Reputation: 1332
In my data I have two columns that contain NA values. So I made a new dataframe which has no NA values, I removed the rows which contaied NA values.
What I want is that each time there is an NA value in the original data (called metadata
here), I want to sample randomly one sample from the new data frame (called temp
).. (I removed the NAs so there is no risk of picking NA again).
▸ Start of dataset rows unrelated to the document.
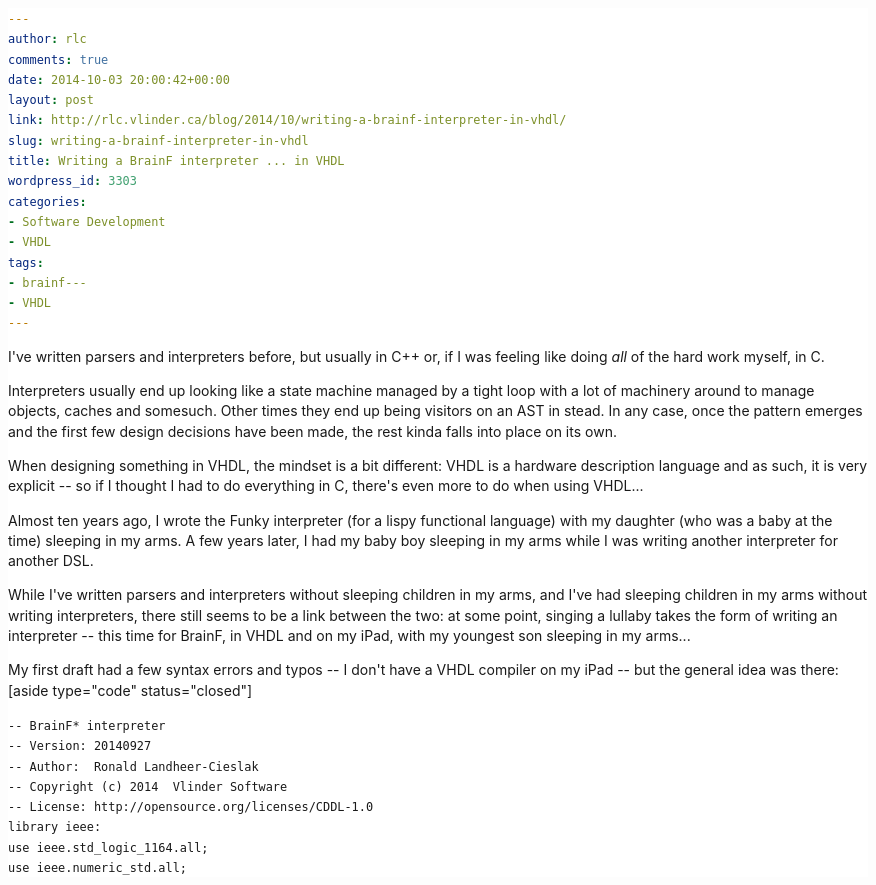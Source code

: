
 ```yaml
---
author: rlc
comments: true
date: 2014-10-03 20:00:42+00:00
layout: post
link: http://rlc.vlinder.ca/blog/2014/10/writing-a-brainf-interpreter-in-vhdl/
slug: writing-a-brainf-interpreter-in-vhdl
title: Writing a BrainF interpreter ... in VHDL
wordpress_id: 3303
categories:
- Software Development
- VHDL
tags:
- brainf---
- VHDL
---
```


I've written parsers and interpreters before, but usually in C++ or, if I was feeling like doing _all_ of the hard work myself, in C.



Interpreters usually end up looking like a state machine managed by a tight loop with a lot of machinery around to manage objects, caches and somesuch. Other times they end up being visitors on an AST in stead. In any case, once the pattern emerges and the first few design decisions have been made, the rest kinda falls into place on its own.

When designing something in VHDL, the mindset is a bit different: VHDL is a hardware description language and as such, it is very explicit -- so if I thought I had to do everything in C, there's even more to do when using VHDL...

Almost ten years ago, I wrote the Funky interpreter (for a lispy functional language) with my daughter (who was a baby at the time) sleeping in my arms. A few years later, I had my baby boy sleeping in my arms while I was writing another interpreter for another DSL.

While I've written parsers and interpreters without sleeping children in my arms, and I've had sleeping children in my arms without writing interpreters, there still seems to be a link between the two: at some point, singing a lullaby takes the form of writing an interpreter -- this time for BrainF, in VHDL and on my iPad, with my youngest son sleeping in my arms...

My first draft had a few syntax errors and typos -- I don't have a VHDL compiler on my iPad -- but the general idea was there:
[aside type="code" status="closed"]

    
    -- BrainF* interpreter
    -- Version: 20140927
    -- Author:  Ronald Landheer-Cieslak
    -- Copyright (c) 2014  Vlinder Software
    -- License: http://opensource.org/licenses/CDDL-1.0
    library ieee:
    use ieee.std_logic_1164.all;
    use ieee.numeric_std.all;
    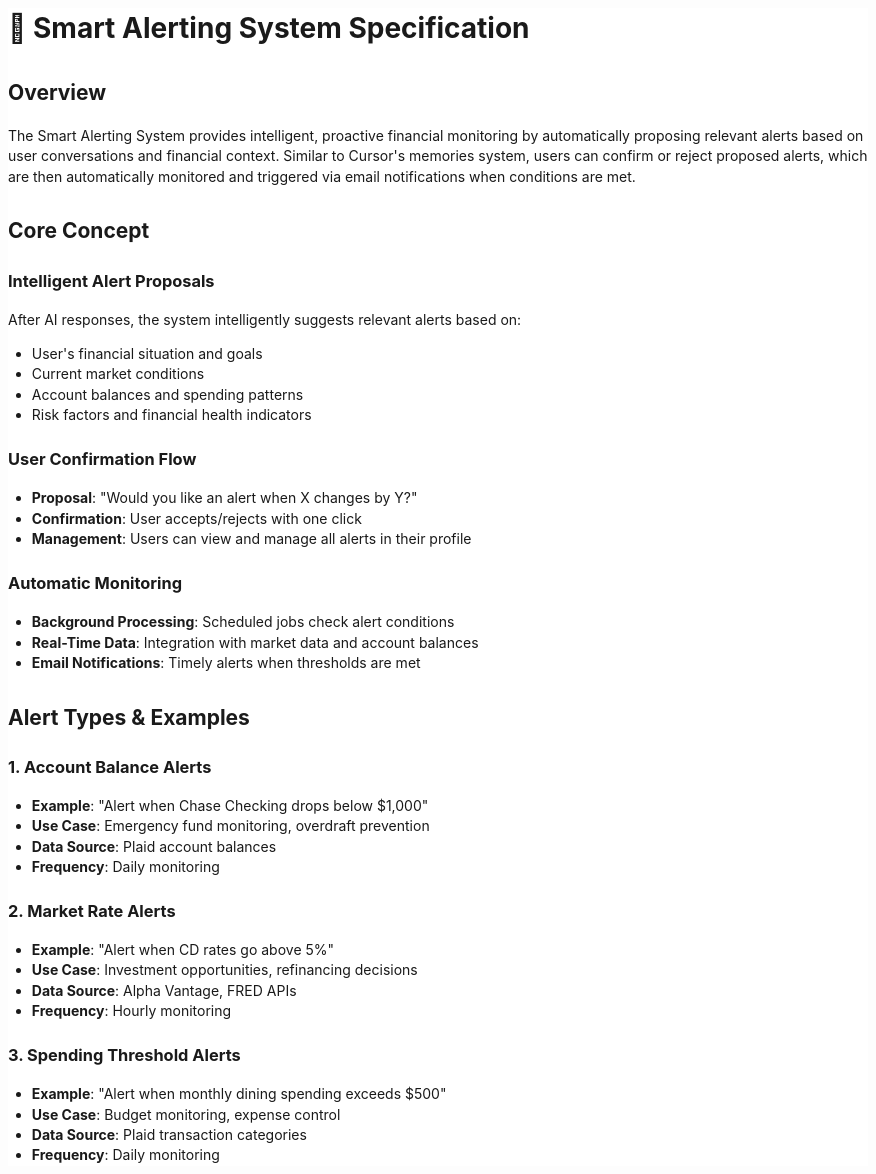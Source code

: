 # 🚨 Smart Alerting System Specification

## **Overview**

The Smart Alerting System provides intelligent, proactive financial monitoring by automatically proposing relevant alerts based on user conversations and financial context. Similar to Cursor's memories system, users can confirm or reject proposed alerts, which are then automatically monitored and triggered via email notifications when conditions are met.

## **Core Concept**

### **Intelligent Alert Proposals**
After AI responses, the system intelligently suggests relevant alerts based on:
- User's financial situation and goals
- Current market conditions
- Account balances and spending patterns
- Risk factors and financial health indicators

### **User Confirmation Flow**
- **Proposal**: "Would you like an alert when X changes by Y?"
- **Confirmation**: User accepts/rejects with one click
- **Management**: Users can view and manage all alerts in their profile

### **Automatic Monitoring**
- **Background Processing**: Scheduled jobs check alert conditions
- **Real-Time Data**: Integration with market data and account balances
- **Email Notifications**: Timely alerts when thresholds are met

## **Alert Types & Examples**

### **1. Account Balance Alerts**
- **Example**: "Alert when Chase Checking drops below $1,000"
- **Use Case**: Emergency fund monitoring, overdraft prevention
- **Data Source**: Plaid account balances
- **Frequency**: Daily monitoring

### **2. Market Rate Alerts**
- **Example**: "Alert when CD rates go above 5%"
- **Use Case**: Investment opportunities, refinancing decisions
- **Data Source**: Alpha Vantage, FRED APIs
- **Frequency**: Hourly monitoring

### **3. Spending Threshold Alerts**
- **Example**: "Alert when monthly dining spending exceeds $500"
- **Use Case**: Budget monitoring, expense control
- **Data Source**: Plaid transaction categories
- **Frequency**: Daily monitoring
However, my original data is not changing, it stays the same after performing this:
temp = metadata %>% drop_na()
for (i in length(metadata$Gender)){
if (is.na(metadata$Gender[[i]])) {
metadata$Gender[[i]] = sample(temp$Gender, 1)
}
if (is.na(metadata$Age[[i]])){
metadata$Age[[i]] = sample(temp$Age, 1)
}
}
Upvotes: 0
Views: 41
Reputation: 887501
Instead of creating another object and replacing the NA based on that, we can loop across
the columns of interest, replace
the NA elements with the sample
on non-NA elements and specify the size
as the count of NA elements
library(dplyr)
metadata <- metadata %>%
mutate(across(c(Gender, Age), ~ replace(.x, is.na(.x),
sample(.x[!is.na(.x)], size = sum(is.na(.x)), replace = FALSE))))
Upvotes: 1